§ Work request:
How many lines in the entries below include the word "caption"? Respond with the number only.

(Entries taken from a collection)
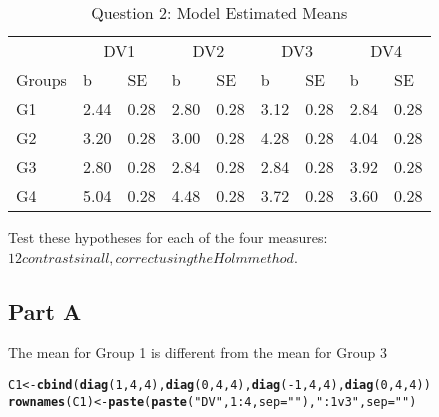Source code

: \documentclass{article}\usepackage[]{graphicx}\usepackage[]{color}
\makeatletter
\newcommand{\hlnum}[1]{\textcolor[rgb]{0.686,0.059,0.569}{#1}}%
\newcommand{\hlstr}[1]{\textcolor[rgb]{0.192,0.494,0.8}{#1}}%
\newcommand{\hlopt}[1]{\textcolor[rgb]{0,0,0}{#1}}%
\newcommand{\hlstd}[1]{\textcolor[rgb]{0.345,0.345,0.345}{#1}}%
\newcommand{\hlkwb}[1]{\textcolor[rgb]{0.69,0.353,0.396}{#1}}%
\newcommand{\hlkwc}[1]{\textcolor[rgb]{0.333,0.667,0.333}{#1}}%
\newcommand{\hlkwd}[1]{\textcolor[rgb]{0.737,0.353,0.396}{\textbf{#1}}}%
\newenvironment{kframe}{%
 \def\at@end@of@kframe{}%
 \ifinner\ifhmode%
  \def\at@end@of@kframe{\end{minipage}}%
  \begin{minipage}{\columnwidth}%
 \fi\fi%
 \def\FrameCommand##1{\hskip\@totalleftmargin \hskip-\fboxsep
 \colorbox{shadecolor}{##1}\hskip-\fboxsep
     \hskip-\linewidth \hskip-\@totalleftmargin \hskip\columnwidth}%
 \MakeFramed {\advance\hsize-\width
   \@totalleftmargin\z@ \linewidth\hsize
   \@setminipage}}%
 {\par\unskip\endMakeFramed%
 \at@end@of@kframe}
\newenvironment{knitrout}{}{} %
\makeatother
\begin{document}
\begin{table}
\caption{\label{tab:unnamed-chunk-6}Question 2: Model Estimated Means}
\centering
\begin{tabular}[t]{lllllllll}
\toprule
\multicolumn{1}{c}{ } & \multicolumn{2}{c}{DV1} & \multicolumn{2}{c}{DV2} & \multicolumn{2}{c}{DV3} & \multicolumn{2}{c}{DV4} \\
\cmidrule(l{2pt}r{2pt}){2-3} \cmidrule(l{2pt}r{2pt}){4-5} \cmidrule(l{2pt}r{2pt}){6-7} \cmidrule(l{2pt}r{2pt}){8-9}
Groups & b & SE & b & SE & b & SE & b & SE\\
\midrule
G1 & 2.44 & 0.28 & 2.80 & 0.28 & 3.12 & 0.28 & 2.84 & 0.28\\
G2 & 3.20 & 0.28 & 3.00 & 0.28 & 4.28 & 0.28 & 4.04 & 0.28\\
G3 & 2.80 & 0.28 & 2.84 & 0.28 & 2.84 & 0.28 & 3.92 & 0.28\\
G4 & 5.04 & 0.28 & 4.48 & 0.28 & 3.72 & 0.28 & 3.60 & 0.28\\
\bottomrule
\end{tabular}
\end{table}



Test these hypotheses for each of the four measures: \(12 contrasts in all, correct using the Holm method\).

\subsection{Part A}
The mean for Group 1 is different from the mean for Group 3
\begin{knitrout}
\color{fgcolor}\begin{kframe}
\begin{alltt}
\hlstd{C1} \hlkwb{<-} \hlkwd{cbind}\hlstd{(}\hlkwd{diag}\hlstd{(}\hlnum{1}\hlstd{,} \hlnum{4}\hlstd{,} \hlnum{4}\hlstd{),} \hlkwd{diag}\hlstd{(}\hlnum{0}\hlstd{,} \hlnum{4}\hlstd{,} \hlnum{4}\hlstd{),} \hlkwd{diag}\hlstd{(}\hlopt{-}\hlnum{1}\hlstd{,} \hlnum{4}\hlstd{,} \hlnum{4}\hlstd{),} \hlkwd{diag}\hlstd{(}\hlnum{0}\hlstd{,}\hlnum{4}\hlstd{,}\hlnum{4}\hlstd{))}
\hlkwd{rownames}\hlstd{(C1)} \hlkwb{<-} \hlkwd{paste}\hlstd{(}\hlkwd{paste}\hlstd{(}\hlstr{"DV"}\hlstd{,} \hlnum{1}\hlopt{:}\hlnum{4}\hlstd{,} \hlkwc{sep} \hlstd{=} \hlstr{""}\hlstd{),} \hlstr{": 1 v 3"}\hlstd{,} \hlkwc{sep} \hlstd{=} \hlstr{""}\hlstd{)}
\end{alltt}
\end{kframe}
\end{knitrout}
\end{document}
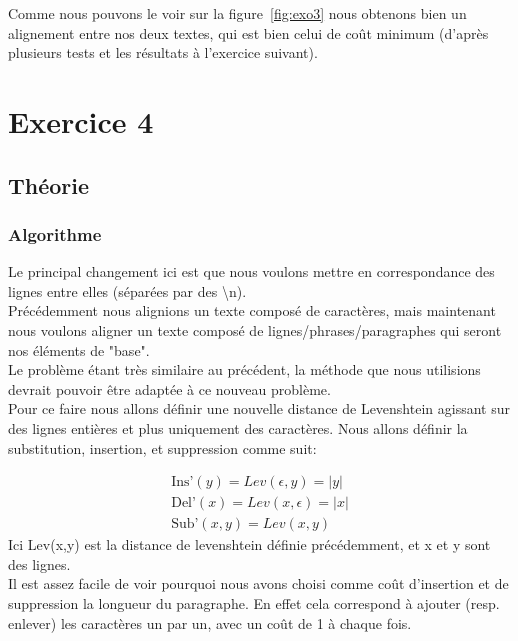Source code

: \documentclass{article}
\begin{document}
Comme nous pouvons le voir sur la figure~\ref{fig:exo3} nous obtenons bien un
alignement entre nos deux textes, qui est bien celui de coût minimum (d'après
plusieurs tests et les résultats à l'exercice suivant).
\section{Exercice 4}
\subsection{Théorie}
\subsubsection{Algorithme}
Le principal changement ici est que nous voulons mettre en correspondance des
lignes entre elles (séparées par des \textbackslash{}n).\\
Précédemment nous alignions un texte composé de caractères, mais maintenant nous
voulons aligner un texte composé de lignes/phrases/paragraphes qui seront nos
éléments de "base".\\

Le problème étant très similaire au précédent, la méthode que nous utilisions
devrait pouvoir être adaptée à ce nouveau problème.\\
Pour ce faire nous allons définir une nouvelle distance de Levenshtein agissant sur
des lignes entières et plus uniquement des caractères.
Nous allons définir la substitution, insertion, et suppression comme suit:

\begin{gather*}
	\text{Ins'}(y) = Lev(\epsilon,y) = \lvert y \rvert\\
	\text{Del'}(x) = Lev(x,\epsilon) = \lvert x \rvert\\
	\text{Sub'}(x,y) = Lev(x,y)
\end{gather*}
Ici Lev(x,y) est la distance de levenshtein définie précédemment, et x et y
sont des lignes.\\

Il est assez facile de voir pourquoi nous avons choisi comme coût d'insertion
et de suppression la longueur du paragraphe. En effet cela correspond à ajouter
(resp. enlever) les caractères un par un, avec un coût de 1 à chaque fois.\\
\end{document}
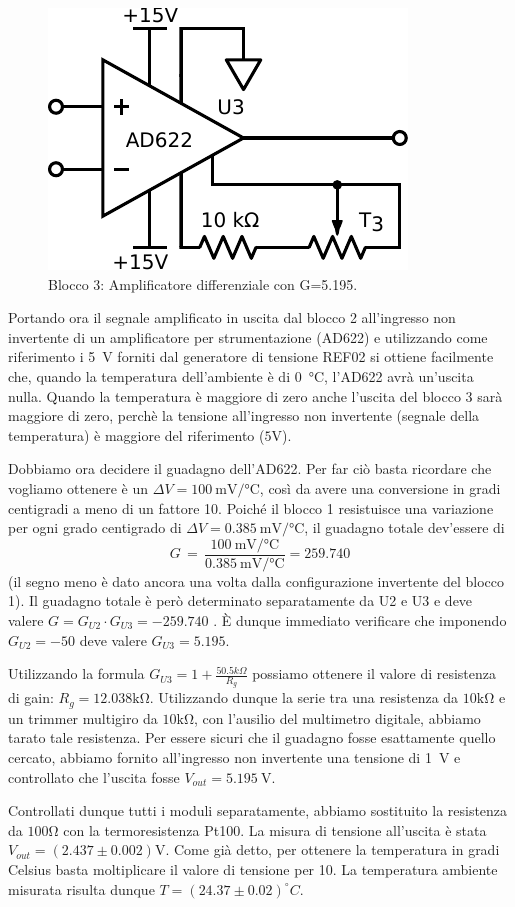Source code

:\begin{figure}
\centering
\includegraphics[width=.25\textwidth]{../E06/latex/P3.pdf}
\caption{Blocco 3: Amplificatore differenziale con G=5.195.}
\label{cir6:blocco3}
\end{figure}

Portando ora il segnale amplificato in uscita dal blocco 2 all'ingresso non invertente di un amplificatore per strumentazione (AD622) e utilizzando come riferimento i \SI{5}{\volt} forniti dal generatore di tensione REF02 si ottiene facilmente che, quando la temperatura dell'ambiente è di \SI{0}{\celsius}, l'AD622 avrà un'uscita nulla.
Quando la temperatura è maggiore di zero anche l'uscita del blocco 3 sarà maggiore di zero, perchè la tensione all'ingresso non invertente (segnale della temperatura) è maggiore del riferimento ($5\si{\volt}$).

Dobbiamo ora decidere il guadagno dell'AD622.
Per far ciò basta ricordare che vogliamo ottenere è un $\Delta V=\SI{100}{\milli\volt}/\si{\celsius}$, così da avere una conversione in gradi centigradi a meno di un fattore 10.
Poiché il blocco 1 resistuisce una variazione per ogni grado centigrado di $\Delta V=\SI{0.385}{\milli\volt}/\si{\celsius}$, il guadagno totale dev'essere di
$$G\,=\,\frac{\SI{100}{\milli\volt}/\si{\celsius}}{\SI{0.385}{\milli\volt}/\si{\celsius}}=\num{259.740}$$
(il segno meno è dato ancora una volta dalla configurazione invertente del blocco 1).
Il guadagno totale è però determinato separatamente da U2 e U3 e deve valere $G= G_{U2}\cdot G_{U3}=-259.740$ .
È dunque immediato verificare che imponendo $G_{U2}=-50$ deve valere $G_{U3}=5.195$.

Utilizzando la formula $G_{U3}=1+\frac{50.5k\Omega}{R_g}$ possiamo ottenere il valore di resistenza di gain: $R_g=12.038\si{\kilo\ohm}$.
Utilizzando dunque la serie tra una resistenza da $10\si{\kilo\ohm}$ e un trimmer multigiro da $10\si{\kilo\ohm}$, con l'ausilio del multimetro digitale, abbiamo tarato tale resistenza. 
Per essere sicuri che il guadagno fosse esattamente quello cercato, abbiamo fornito all'ingresso non invertente una tensione di \SI{1}{\volt} e controllato che l'uscita fosse $V_{out}=\SI{5.195}{\V}$. 

Controllati dunque tutti i moduli separatamente, abbiamo sostituito la resistenza da $100\si{\ohm}$ con la termoresistenza Pt100.
La misura di tensione all'uscita è stata $V_{out}=(2.437\pm 0.002)\si{\volt}$.
Come già detto, per ottenere la temperatura in gradi Celsius basta moltiplicare il valore di tensione per 10.
La temperatura ambiente misurata risulta dunque $T=(24.37\pm0.02)^{\circ}C$.

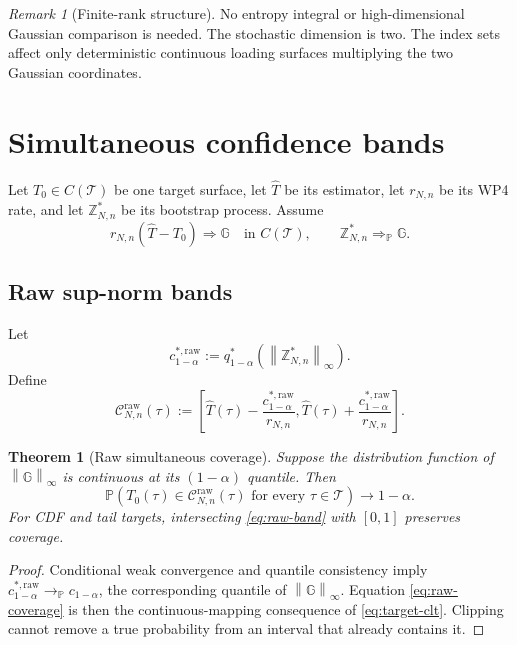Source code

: \documentclass[11pt]{article}
\newtheorem{theorem}[assumption]{Theorem}
\theoremstyle{remark}
\newtheorem{remark}[assumption]{Remark}
\newcommand{\Pp}{\mathbb P}
\newcommand{\cT}{\mathcal T}
\newcommand{\cC}{\mathcal C}
\newcommand{\norm}[1]{\left\lVert #1\right\rVert}
\begin{document}
\begin{remark}[Finite-rank structure]
No entropy integral or high-dimensional Gaussian comparison is needed. The stochastic dimension is two. The index sets affect only deterministic continuous loading surfaces multiplying the two Gaussian coordinates.
\end{remark}

\section{Simultaneous confidence bands}

Let $T_0\in C(\cT)$ be one target surface, let $\widehat T$ be its estimator, let $r_{N,n}$ be its WP4 rate, and let $\mathbb Z_{N,n}^*$ be its bootstrap process. Assume
\begin{equation}\label{eq:target-clt}
 r_{N,n}(\widehat T-T_0)\Rightarrow\mathbb G
 \quad\text{in }C(\cT),
 \qquad
 \mathbb Z_{N,n}^*\Rightarrow_{\Pp}\mathbb G.
\end{equation}

\subsection{Raw sup-norm bands}

Let
\begin{equation}\label{eq:craw}
 c_{1-\alpha}^{*,\mathrm{raw}}
 :=
 q_{1-\alpha}^*
 \left(\norm{\mathbb Z_{N,n}^*}_\infty\right).
\end{equation}
Define
\begin{equation}\label{eq:raw-band}
 \cC_{N,n}^{\mathrm{raw}}(\tau)
 :=
 \left[
 \widehat T(\tau)-\frac{c_{1-\alpha}^{*,\mathrm{raw}}}{r_{N,n}},
 \widehat T(\tau)+\frac{c_{1-\alpha}^{*,\mathrm{raw}}}{r_{N,n}}
 \right].
\end{equation}

\begin{theorem}[Raw simultaneous coverage]\label{thm:raw-band}
Suppose the distribution function of $\norm{\mathbb G}_\infty$ is continuous at its $(1-\alpha)$ quantile. Then
\begin{equation}\label{eq:raw-coverage}
 \Pp\left(
 T_0(\tau)\in\cC_{N,n}^{\mathrm{raw}}(\tau)
 \text{ for every }\tau\in\cT
 \right)
 \longrightarrow1-\alpha.
\end{equation}
For CDF and tail targets, intersecting \eqref{eq:raw-band} with $[0,1]$ preserves coverage.
\end{theorem}

\begin{proof}
Conditional weak convergence and quantile consistency imply
$c_{1-\alpha}^{*,\mathrm{raw}}\to_{\Pp}c_{1-\alpha}$, the corresponding quantile of $\norm{\mathbb G}_\infty$. Equation \eqref{eq:raw-coverage} is then the continuous-mapping consequence of \eqref{eq:target-clt}. Clipping cannot remove a true probability from an interval that already contains it.
\end{proof}
\end{document}

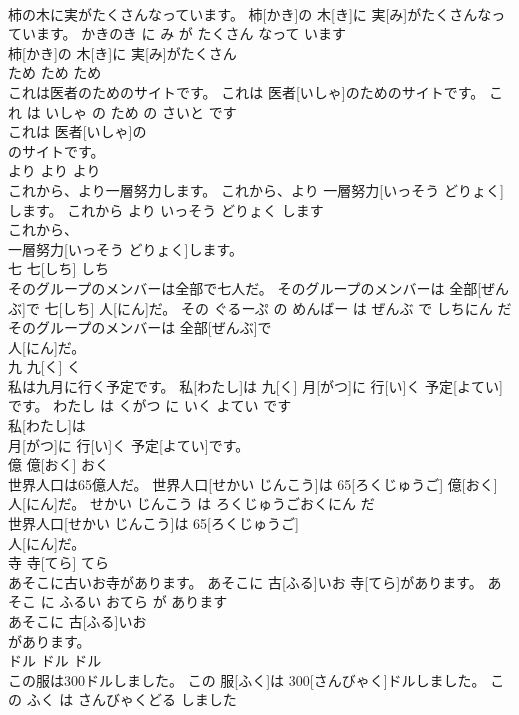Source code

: \documentclass[8pt]{extreport}
\begin{document}
\begin{CJK}{UTF8}{min}
\\	柿の木に実がたくさんなっています。	柿[かき]の 木[き]に 実[み]がたくさんなっています。	かきのき に み が たくさん なって います	
\\	柿[かき]の 木[き]に 実[み]がたくさん
\\	ため	ため	ため	
\\	これは医者のためのサイトです。	これは 医者[いしゃ]のためのサイトです。	これ は いしゃ の ため の さいと です	
\\	これは 医者[いしゃ]の
\\	のサイトです。			
\\	より	より	より	
\\	これから、より一層努力します。	これから、より 一層努力[いっそう どりょく]します。	これから より いっそう どりょく します	
\\	これから、
\\	一層努力[いっそう どりょく]します。			
\\	七	七[しち]	しち	
\\	そのグループのメンバーは全部で七人だ。	そのグループのメンバーは 全部[ぜんぶ]で 七[しち] 人[にん]だ。	その ぐるーぷ の めんばー は ぜんぶ で しちにん だ	
\\	そのグループのメンバーは 全部[ぜんぶ]で
\\	人[にん]だ。			
\\	九	九[く]	く	
\\	私は九月に行く予定です。	私[わたし]は 九[く] 月[がつ]に 行[い]く 予定[よてい]です。	わたし は くがつ に いく よてい です	
\\	私[わたし]は
\\	月[がつ]に 行[い]く 予定[よてい]です。			
\\	億	億[おく]	おく	
\\	世界人口は65億人だ。	世界人口[せかい じんこう]は 65[ろくじゅうご] 億[おく] 人[にん]だ。	せかい じんこう は ろくじゅうごおくにん だ	
\\	世界人口[せかい じんこう]は 65[ろくじゅうご]
\\	人[にん]だ。			
\\	寺	寺[てら]	てら	
\\	あそこに古いお寺があります。	あそこに 古[ふる]いお 寺[てら]があります。	あそこ に ふるい おてら が あります	
\\	あそこに 古[ふる]いお
\\	があります。			
\\	ドル	ドル	ドル	
\\	この服は300ドルしました。	この 服[ふく]は 300[さんびゃく]ドルしました。	この ふく は さんびゃくどる しました	

\end{CJK}
\end{document}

§ Answer space:
2